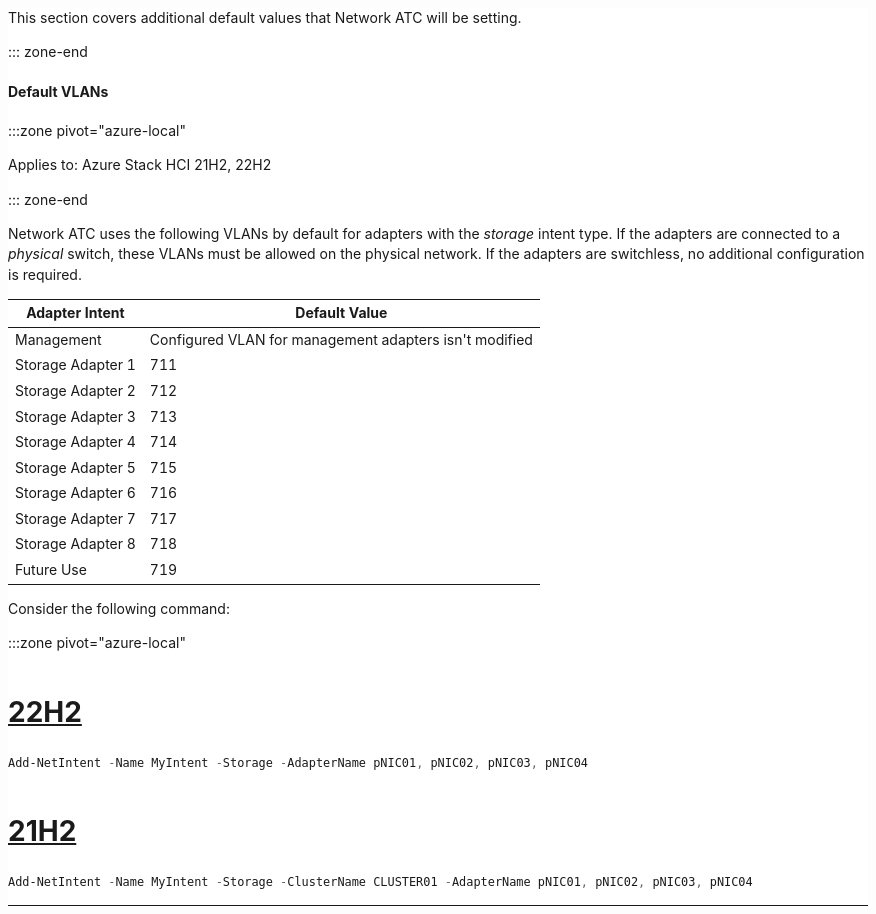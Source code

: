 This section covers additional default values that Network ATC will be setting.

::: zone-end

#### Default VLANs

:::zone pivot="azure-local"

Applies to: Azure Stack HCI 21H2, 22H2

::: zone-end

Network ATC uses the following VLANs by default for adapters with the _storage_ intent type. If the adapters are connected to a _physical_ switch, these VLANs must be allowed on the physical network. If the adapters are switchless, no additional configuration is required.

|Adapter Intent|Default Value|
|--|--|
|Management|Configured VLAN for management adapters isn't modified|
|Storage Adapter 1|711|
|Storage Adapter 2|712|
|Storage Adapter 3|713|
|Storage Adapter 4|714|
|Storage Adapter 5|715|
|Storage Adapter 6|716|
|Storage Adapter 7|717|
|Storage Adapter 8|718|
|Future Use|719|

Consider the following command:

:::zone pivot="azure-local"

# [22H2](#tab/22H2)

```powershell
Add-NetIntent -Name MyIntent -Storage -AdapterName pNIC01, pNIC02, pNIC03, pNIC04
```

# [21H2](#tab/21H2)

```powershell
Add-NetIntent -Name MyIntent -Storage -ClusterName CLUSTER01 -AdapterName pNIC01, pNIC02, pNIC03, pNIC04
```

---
---
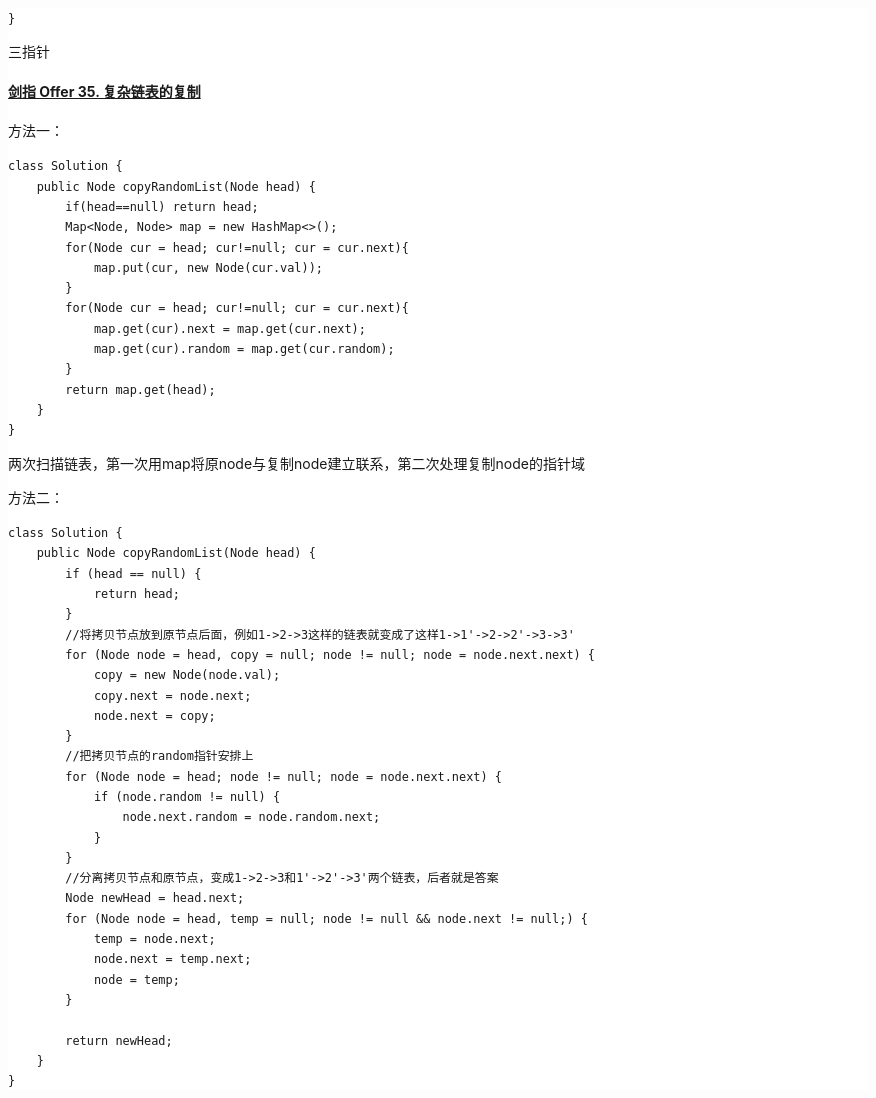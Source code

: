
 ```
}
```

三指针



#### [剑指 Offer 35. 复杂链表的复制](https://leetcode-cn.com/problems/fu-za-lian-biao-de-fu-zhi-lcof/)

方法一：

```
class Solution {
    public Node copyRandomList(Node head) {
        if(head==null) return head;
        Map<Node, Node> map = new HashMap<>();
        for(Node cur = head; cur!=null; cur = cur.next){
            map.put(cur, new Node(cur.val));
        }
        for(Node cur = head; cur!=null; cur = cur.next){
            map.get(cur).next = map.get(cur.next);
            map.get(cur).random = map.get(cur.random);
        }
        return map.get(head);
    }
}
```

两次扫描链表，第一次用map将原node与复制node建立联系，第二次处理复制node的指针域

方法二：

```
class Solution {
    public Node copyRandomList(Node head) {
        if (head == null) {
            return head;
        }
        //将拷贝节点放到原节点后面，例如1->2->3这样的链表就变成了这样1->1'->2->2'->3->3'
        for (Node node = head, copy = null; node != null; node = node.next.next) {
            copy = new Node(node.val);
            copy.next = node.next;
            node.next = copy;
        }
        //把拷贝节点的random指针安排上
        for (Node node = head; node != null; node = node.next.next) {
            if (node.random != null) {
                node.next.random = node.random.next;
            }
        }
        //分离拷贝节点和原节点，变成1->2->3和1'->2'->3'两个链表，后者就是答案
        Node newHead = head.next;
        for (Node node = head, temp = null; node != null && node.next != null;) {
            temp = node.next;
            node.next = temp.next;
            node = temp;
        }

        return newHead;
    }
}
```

▸ **WHAT TO PRODUCE**:
In the data above, how many lines contain the word "AdapterName"? Only the number is wanted.

▸ **ANSWER TO THIS PROBLEM**:
2